What I’m suggesting is that those truly memorable moments of gig beauty can only come at the intersection of vulnerability, honesty and spontaneity. You can’t anticipate when they’ll happen. You can’t expect it to be the same moment every night, and you can’t expect you’ll be able to reach that place every show. But when it clicks, it’s magic.
It’s like being in on this amazing secret. … You realise that getting vulnerable is a catalyst to having boatloads of memorable moments in your life. You learn that most people will actually meet you there. And you stop caring if they don’t. And you learn to disregard people who don’t “get it”. The good ones will. I want goosebumps as many times as possible, then I want to die gracefully without regret.
Great, great stuff! Public speakers take note. When you allow yourself to get naked on stage, magic moments can occur. So when you speak, the focus should be outward instead of inward. Focus on your message; show some emotion; tell a story; be 100% in the moment; smile. And most importantly, care about your audience. Be like Luciano Pavarotti who said, “Some singers want the audience to love them. I love the audience.”
You can read Dan’s entire article here.
This is an amazing article and blog post, John. He also talks about “the difference between reciting a song and living a song”. That is the exact reason for my extra 15 seconds!
Thanks, Olivia. You definitely “live” your speeches. Every. Single. Time.
An excellent post. Livingston Taylor has been teaching courses on Stage Performance for over two decades. In an interview about the revised edition of his book, he says similarly that:
“An audience supports you not because they came to you, but because you are able to come to them. And the talented and the good looking never develop the skill of going to an audience because they become used to an audience coming to them.”
Watch it here: http://www.plumtv.com/videos/stage-performance
Last week I blogged about Livingston and discussed his advice on introducing yourself, which also applies to public speakers:
Richard, thanks very much for the comment and for alerting us to Livingston Tyler. I’d never heard of him before and I very much appreciate his simple but effective wisdom. Thanks for sharing the video link and the link to the good post on your blog.
I’m glad you posted this article. I’ve long felt a great speech should be slightly uncomfortable to give. I’ve noticed the times I left myself the most vulnerable in front of a group are the times I struck the deepest in their hearts. It’s nice to see someone who is so accomplished say the same things I’ve strongly believed for so long.
Thanks very much for the comment, Michael. I love your line, “a great speech should be slightly uncomfortable to give”. A great way to make the point and I will definitely remember it.

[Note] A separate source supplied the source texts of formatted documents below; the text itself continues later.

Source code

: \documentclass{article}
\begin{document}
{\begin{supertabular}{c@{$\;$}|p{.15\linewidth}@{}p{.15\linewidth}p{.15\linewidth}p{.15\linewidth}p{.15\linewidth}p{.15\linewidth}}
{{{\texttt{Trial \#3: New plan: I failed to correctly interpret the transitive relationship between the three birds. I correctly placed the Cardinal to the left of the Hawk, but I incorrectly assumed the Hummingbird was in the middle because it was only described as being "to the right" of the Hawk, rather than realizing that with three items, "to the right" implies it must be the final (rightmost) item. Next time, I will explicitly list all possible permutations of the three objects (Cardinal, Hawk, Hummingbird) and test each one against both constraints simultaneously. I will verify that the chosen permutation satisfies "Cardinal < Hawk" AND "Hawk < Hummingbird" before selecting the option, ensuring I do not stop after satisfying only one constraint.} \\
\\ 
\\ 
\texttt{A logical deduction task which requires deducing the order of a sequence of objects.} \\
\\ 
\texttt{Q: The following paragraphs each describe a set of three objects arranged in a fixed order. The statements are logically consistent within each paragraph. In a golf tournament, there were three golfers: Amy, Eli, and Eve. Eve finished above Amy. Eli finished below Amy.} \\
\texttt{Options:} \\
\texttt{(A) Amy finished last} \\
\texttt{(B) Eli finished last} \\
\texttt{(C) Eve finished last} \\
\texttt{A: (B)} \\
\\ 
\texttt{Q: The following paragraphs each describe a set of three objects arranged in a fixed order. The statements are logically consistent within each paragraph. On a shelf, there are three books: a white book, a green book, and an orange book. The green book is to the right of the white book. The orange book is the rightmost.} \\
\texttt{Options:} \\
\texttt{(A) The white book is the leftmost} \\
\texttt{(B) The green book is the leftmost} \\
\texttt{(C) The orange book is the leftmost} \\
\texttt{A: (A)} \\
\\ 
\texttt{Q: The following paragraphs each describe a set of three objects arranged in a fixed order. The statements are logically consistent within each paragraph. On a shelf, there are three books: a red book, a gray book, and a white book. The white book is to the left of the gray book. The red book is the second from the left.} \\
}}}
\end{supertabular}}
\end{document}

This great post left me teary-eyed. I am happy I could experience his words to be true a few times. It can be such a scary thing to “get naked” sometimes but definitely worth it!
The words Dan chose to describe it are masterful. “The ones who really inspire us are the ones who put down their armour. They get naked with such brilliance that instead of cutting them to bits, everyone in the room wishes they had the balls to get naked, too.”
I found some of his music on YouTube and I bow in front of this artist. Thank you for sharing it.
Thank you Katarina. When we as speakers commit to opening up to our audiences – I mean really opening up – that is truly when the magic happens for speaker and audience. One classic example of this is Benjamin Zander’s TED Talk. He speaks of “shiny eyes” moments, moments that bring tears to our eyes. And that is when, for a brief moment, we leave the world and meet our audience on another level.